PREAMBLE - PURPOSE OF THIS AMENDMENT N°1
The Parties signed on April 27, 2018 a Purchase and Sale Agreement (referred with USEC Contract n° EC-SC01-18MI03174 and with Orano Cycle Contract n° C18 012 CEN SWU 00) (herein after referred as the “Agreement”).
The Parties wish to modify the Agreement to:
advance 80 to 110 kSWU from 2023 to 2020 with exact quantity set by Centrus 3 days after the Effective Date of the Agreement,
advance 80 to 115 kSWU from 2024 to 2020 with exact quantity set by Centrus by July 31, 2020 and,
reduce the nominal SWU quantity in Year 2023 and 2024 by the quantity advanced into 2020 to be purchased by Buyer from Supplier and
confirm the fulfillment of all purchases, sales, deliveries and payment obligations under the Agreement through the end of the contract.
NOW THEREFORE, IT IS HEREBY AGREED AS FOLLOWS
ARTICLE 1 - MODIFICATIONS TO THE AGREEMENT
Unless the context requires otherwise, capitalized terms in this Amendment n°1 shall have the same meanings as terms defined in the Agreement.
The Parties have agreed to vary the Agreement by making the following modifications:
The section 3.1 “Commitments of the Parties” of Article 3 of the Agreement shall be entirely deleted and replaced as follows:
“3.1 Commitments of the Parties. Under this Agreement, Customer shall purchase from Supplier, and Supplier shall sell to Customer, the nominal quantities of SWU in Row 2 of the table below for Delivery beginning in Delivery Year 2020 through 2028, subject to (i) the flexibility in Row 4, which shall allow Customer to modify its purchase obligation for the Years listed in the table to fall between the minimum in Row 1 and the maximum in Row 3, (ii) the possible addition of the Years 2029 and 2030 to the Parties’ obligations under this Agreement pursuant to Section 3.2.1. There are no purchase or sales obligations in 2021 and 2022 under this Agreement.
Deliveries in 2020 will be advanced deliveries from 2023 and 2024 *****.
The annual SWU quantities purchased in a Delivery Year during the Term by Customer and Delivered by Supplier shall fall within the range of the applicable minimum and maximum quantities in the table below.

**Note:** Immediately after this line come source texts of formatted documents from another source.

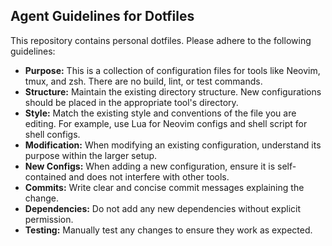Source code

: ## Agent Guidelines for Dotfiles

This repository contains personal dotfiles. Please adhere to the following guidelines:

- **Purpose:** This is a collection of configuration files for tools like Neovim, tmux, and zsh. There are no build, lint, or test commands.
- **Structure:** Maintain the existing directory structure. New configurations should be placed in the appropriate tool's directory.
- **Style:** Match the existing style and conventions of the file you are editing. For example, use Lua for Neovim configs and shell script for shell configs.
- **Modification:** When modifying an existing configuration, understand its purpose within the larger setup.
- **New Configs:** When adding a new configuration, ensure it is self-contained and does not interfere with other tools.
- **Commits:** Write clear and concise commit messages explaining the change.
- **Dependencies:** Do not add any new dependencies without explicit permission.
- **Testing:** Manually test any changes to ensure they work as expected.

Purchases above the nominal amount in a Delivery Year shall not be credited against Customer’s purchase obligations in a future Delivery Year, and purchases below the nominal amount in a Delivery Year shall not be added to Customer’s purchase obligations for a future Delivery Year.
Qa1 + Qa2
Advanced quantity from 2023 to 2020
Advanced quantity from 2024 to 2020
* Years 2029-2030 are optional Years under Section 3.2.

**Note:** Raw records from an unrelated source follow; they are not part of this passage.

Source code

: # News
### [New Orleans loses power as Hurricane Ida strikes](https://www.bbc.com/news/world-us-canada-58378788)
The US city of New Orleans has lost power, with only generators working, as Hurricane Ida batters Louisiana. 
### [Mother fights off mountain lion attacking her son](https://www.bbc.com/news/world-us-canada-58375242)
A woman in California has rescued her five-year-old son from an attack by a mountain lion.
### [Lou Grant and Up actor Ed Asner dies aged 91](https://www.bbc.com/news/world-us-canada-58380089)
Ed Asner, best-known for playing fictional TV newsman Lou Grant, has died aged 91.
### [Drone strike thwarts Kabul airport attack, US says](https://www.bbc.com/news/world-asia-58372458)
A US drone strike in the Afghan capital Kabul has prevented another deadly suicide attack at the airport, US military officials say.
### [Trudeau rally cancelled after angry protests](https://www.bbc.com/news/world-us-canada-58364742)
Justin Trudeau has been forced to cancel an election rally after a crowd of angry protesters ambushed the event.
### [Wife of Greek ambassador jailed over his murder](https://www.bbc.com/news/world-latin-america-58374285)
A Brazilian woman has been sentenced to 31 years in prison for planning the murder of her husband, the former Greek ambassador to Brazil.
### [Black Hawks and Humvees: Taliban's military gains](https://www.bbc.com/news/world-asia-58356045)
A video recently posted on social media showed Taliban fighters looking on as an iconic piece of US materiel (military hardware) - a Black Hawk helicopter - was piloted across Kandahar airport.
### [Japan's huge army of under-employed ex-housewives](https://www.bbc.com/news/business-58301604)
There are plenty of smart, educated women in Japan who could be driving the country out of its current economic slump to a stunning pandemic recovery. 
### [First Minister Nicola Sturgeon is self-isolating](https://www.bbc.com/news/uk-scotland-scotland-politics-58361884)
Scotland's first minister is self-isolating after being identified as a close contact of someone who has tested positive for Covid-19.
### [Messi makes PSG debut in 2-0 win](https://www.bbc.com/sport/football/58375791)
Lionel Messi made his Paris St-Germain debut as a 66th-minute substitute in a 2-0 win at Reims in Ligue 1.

** Totals assume optional Years are elected under Section 3.2. *****.
*** ***** ”
The section 3.2.2 “Advancement of Purchases and Deliveries” of Article 3 of the Agreement shall be entirely deleted and not replaced.
The section 3.2.3 “Postponement of Purchases and Deliveries” of Article 3 of the Agreement shall be entirely deleted and not replaced.
The section 3.2.4 “Notices; Effect of Advancement or Postponement on Optional Years” of Article 3 of the Agreement shall be entirely deleted and replaced as follows.
“Section 3.2 Notices. For avoidance of doubt, any Notice given under this Section 3.2 shall be in addition to the standard Notices given under Section 3.3.”
The section 6.1.1 of Article 6.1 “Price” of Article 6 of the Agreement shall be entirely deleted and replaced as follows.
The remaining provisions of Article 6.1 remain unchanged (i.e. sections 220.127.116.11, 18.104.22.168, 22.214.171.124, 126.96.36.199, 188.8.131.52).
The Parties agree to insert the following new sections in Article 6.1 “Price” of Article 6 of the Agreement.
The section 6.4.2 of Article 6.4 “Suppliers Invoice” of Article 6 of the Agreement shall be entirely deleted and replaced as follows.
“6.4.2 All invoiced amounts for Year 2020 only or related to services provided for in Year 2020 only shall be paid in United States dollars (“USD” or “US$”). All other invoiced amounts shall be paid in United States dollars (“USD” or “US$”) and Euros (“EUR”).”
The remaining provisions of Article 6.4 remain unchanged (i.e. sections 6.4.1, 6.4.3, 6.4.4, 6.4.5, 6.4.6, 6.4.7, 6.4.8, 6.4.9).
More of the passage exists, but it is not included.